More than 600 cities, counties and Native American tribes from 28 states have filed a federal lawsuit against eight members of Purdue Pharma’s Sackler family who has been accused of fueling the opioid crisis by aggressively pushing sales of its addictive painkiller, OxyContin. Like many of the lawsuits filed already filed, this one alleges the Sacklers used deceptive marketing push for sales of the profitable drug despite knowledge of its detrimental repercussions.

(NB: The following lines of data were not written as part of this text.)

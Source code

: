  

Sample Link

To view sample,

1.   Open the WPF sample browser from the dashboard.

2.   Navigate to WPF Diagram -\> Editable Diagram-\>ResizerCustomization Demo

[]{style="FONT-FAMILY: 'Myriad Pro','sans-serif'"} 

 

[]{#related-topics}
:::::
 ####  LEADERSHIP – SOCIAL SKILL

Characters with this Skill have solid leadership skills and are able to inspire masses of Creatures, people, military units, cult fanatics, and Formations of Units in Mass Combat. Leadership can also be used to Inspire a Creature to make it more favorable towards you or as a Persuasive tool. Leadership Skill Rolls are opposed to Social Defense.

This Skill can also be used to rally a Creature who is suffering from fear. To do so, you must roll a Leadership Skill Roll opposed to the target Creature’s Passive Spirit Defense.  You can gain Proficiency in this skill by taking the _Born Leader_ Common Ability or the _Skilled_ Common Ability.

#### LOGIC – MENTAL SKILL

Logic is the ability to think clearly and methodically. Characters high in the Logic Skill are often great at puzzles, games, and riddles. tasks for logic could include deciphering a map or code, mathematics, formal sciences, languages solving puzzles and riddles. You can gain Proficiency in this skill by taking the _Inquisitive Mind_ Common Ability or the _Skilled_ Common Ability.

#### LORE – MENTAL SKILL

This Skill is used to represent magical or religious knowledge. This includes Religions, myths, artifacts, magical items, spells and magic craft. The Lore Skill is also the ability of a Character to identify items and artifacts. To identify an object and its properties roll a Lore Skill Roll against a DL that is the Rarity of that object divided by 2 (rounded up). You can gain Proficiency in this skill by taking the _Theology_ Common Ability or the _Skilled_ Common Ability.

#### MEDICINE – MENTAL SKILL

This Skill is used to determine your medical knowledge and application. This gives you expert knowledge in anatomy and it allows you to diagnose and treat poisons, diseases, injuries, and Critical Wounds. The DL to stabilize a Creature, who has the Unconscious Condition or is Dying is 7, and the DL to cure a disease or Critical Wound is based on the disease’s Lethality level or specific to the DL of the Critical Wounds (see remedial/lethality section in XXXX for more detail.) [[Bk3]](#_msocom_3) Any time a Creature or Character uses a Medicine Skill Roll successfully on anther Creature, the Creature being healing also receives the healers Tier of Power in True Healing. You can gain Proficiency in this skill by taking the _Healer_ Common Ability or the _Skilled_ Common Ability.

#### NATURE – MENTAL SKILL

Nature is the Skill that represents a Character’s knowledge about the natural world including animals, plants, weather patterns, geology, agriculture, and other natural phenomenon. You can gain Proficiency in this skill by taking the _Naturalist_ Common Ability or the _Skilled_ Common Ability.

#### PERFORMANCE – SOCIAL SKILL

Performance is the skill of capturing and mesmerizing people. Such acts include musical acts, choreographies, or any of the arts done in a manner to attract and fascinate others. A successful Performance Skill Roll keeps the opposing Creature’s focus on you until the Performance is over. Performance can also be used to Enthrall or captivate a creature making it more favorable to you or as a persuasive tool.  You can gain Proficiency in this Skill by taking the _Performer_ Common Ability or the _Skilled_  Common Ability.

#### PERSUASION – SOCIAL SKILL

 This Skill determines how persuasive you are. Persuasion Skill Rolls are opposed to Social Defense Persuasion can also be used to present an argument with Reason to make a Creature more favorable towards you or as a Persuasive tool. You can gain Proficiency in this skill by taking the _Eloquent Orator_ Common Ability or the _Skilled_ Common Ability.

“Eight people in a single family made the choices that caused much of the opioid epidemic,” the lawsuit states, naming the eight defendants. “Because they controlled their own privately held drug company, the Sackler Defendants had the power to decide how addictive narcotics were sold. They got more patients on opioids, at higher doses, for longer, than ever before. They paid themselves billions of dollars. They are responsible for addiction, overdose, and death that damaged millions of lives. They should be held accountable now.”
The lawsuit does not specify the amount of damages sought, but the tribes are reportedly seeking a number of remedies, including having the Sacklers issue “corrective advertising statements” in national and regional publications, medical journals, television shows and websites. The plaintiffs state they “deserve compensation because the opioid crisis increased costs for law enforcement, child care for children of people addicted to opioids and physical and mental health treatment.” They also cite that “property values decreased in some areas because of the drug epidemic.”
Purdue Pharma denied wrongdoing and a spokesperson for the families of Drs. Mortimer and Raymond Sackler, responded: “These baseless allegations place blame where it does not belong for a complex public health crisis, and we deny them. The company our fathers and grandfathers founded manufactures an FDA-approved medicine that has always represented a tiny portion of the opioid market – never more than four percent of nationwide opioid prescriptions and currently less than two percent – while providing life-changing relief for the millions of pain patients who need it…While we have always acted properly, we remain committed to making a meaningful contribution to solutions that save lives by preventing diversion and abuse of prescription medicines and treating those who are suffering from addiction.”
Purdue spokesperson Bob Josephson said, “This complaint is part of a continuing effort by contingency fee counsel to single out Purdue, blame it for the entire opioid crisis in the United States, and try the case in the court of public opinion rather than the justice system….Purdue Pharma and the individual former directors vigorously denies the allegations in the complaint and will continue to defend themselves against these misleading allegations. In the meantime, Purdue continues to fight for balance in the public discourse so that society can simultaneously help pain patients in need and create real solutions to the complex problem of addiction.”
The tribes filed their lawsuit on March 18 in the Southern District of New York. Named as defendants are Richard S. Sackler, Jonathan D. Sackler, Mortimer D.A. Sackler, Kathe A. Sackler, Ilene Sackler Lefcourt, Beverly Sackler, Theresa Sackler, David A. Sackler, a trust for members of the Raymond Sackler family and Rhodes Pharmaceuticals, a family-owned company that makes generic opioids.